(Excerpts from a dataset)
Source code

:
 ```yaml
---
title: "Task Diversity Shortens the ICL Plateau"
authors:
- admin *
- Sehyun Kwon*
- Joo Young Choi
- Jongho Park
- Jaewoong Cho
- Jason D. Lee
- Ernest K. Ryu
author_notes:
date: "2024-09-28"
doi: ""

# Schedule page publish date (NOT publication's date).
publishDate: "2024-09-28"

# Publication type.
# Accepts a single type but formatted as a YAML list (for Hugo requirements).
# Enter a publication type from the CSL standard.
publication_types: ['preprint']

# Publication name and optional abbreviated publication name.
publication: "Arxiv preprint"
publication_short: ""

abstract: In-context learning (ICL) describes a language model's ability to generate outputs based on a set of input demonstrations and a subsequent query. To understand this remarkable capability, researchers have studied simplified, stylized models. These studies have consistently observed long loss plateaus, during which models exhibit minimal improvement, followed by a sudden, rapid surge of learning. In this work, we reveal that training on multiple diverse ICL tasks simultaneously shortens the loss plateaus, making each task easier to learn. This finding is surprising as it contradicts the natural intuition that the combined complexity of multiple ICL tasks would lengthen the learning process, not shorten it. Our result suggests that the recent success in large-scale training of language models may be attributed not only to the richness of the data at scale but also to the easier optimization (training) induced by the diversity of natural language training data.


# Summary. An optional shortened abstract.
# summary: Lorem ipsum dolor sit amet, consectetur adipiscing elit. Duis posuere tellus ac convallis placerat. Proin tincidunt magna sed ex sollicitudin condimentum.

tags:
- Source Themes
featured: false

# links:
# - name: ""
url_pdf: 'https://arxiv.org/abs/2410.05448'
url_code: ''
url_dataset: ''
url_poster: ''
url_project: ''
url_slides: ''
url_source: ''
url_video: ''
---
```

__Required action__
Each line of the data above containing the string "name" is to be copied.

__Response box__
# Publication name and optional abbreviated publication name.
# - name: ""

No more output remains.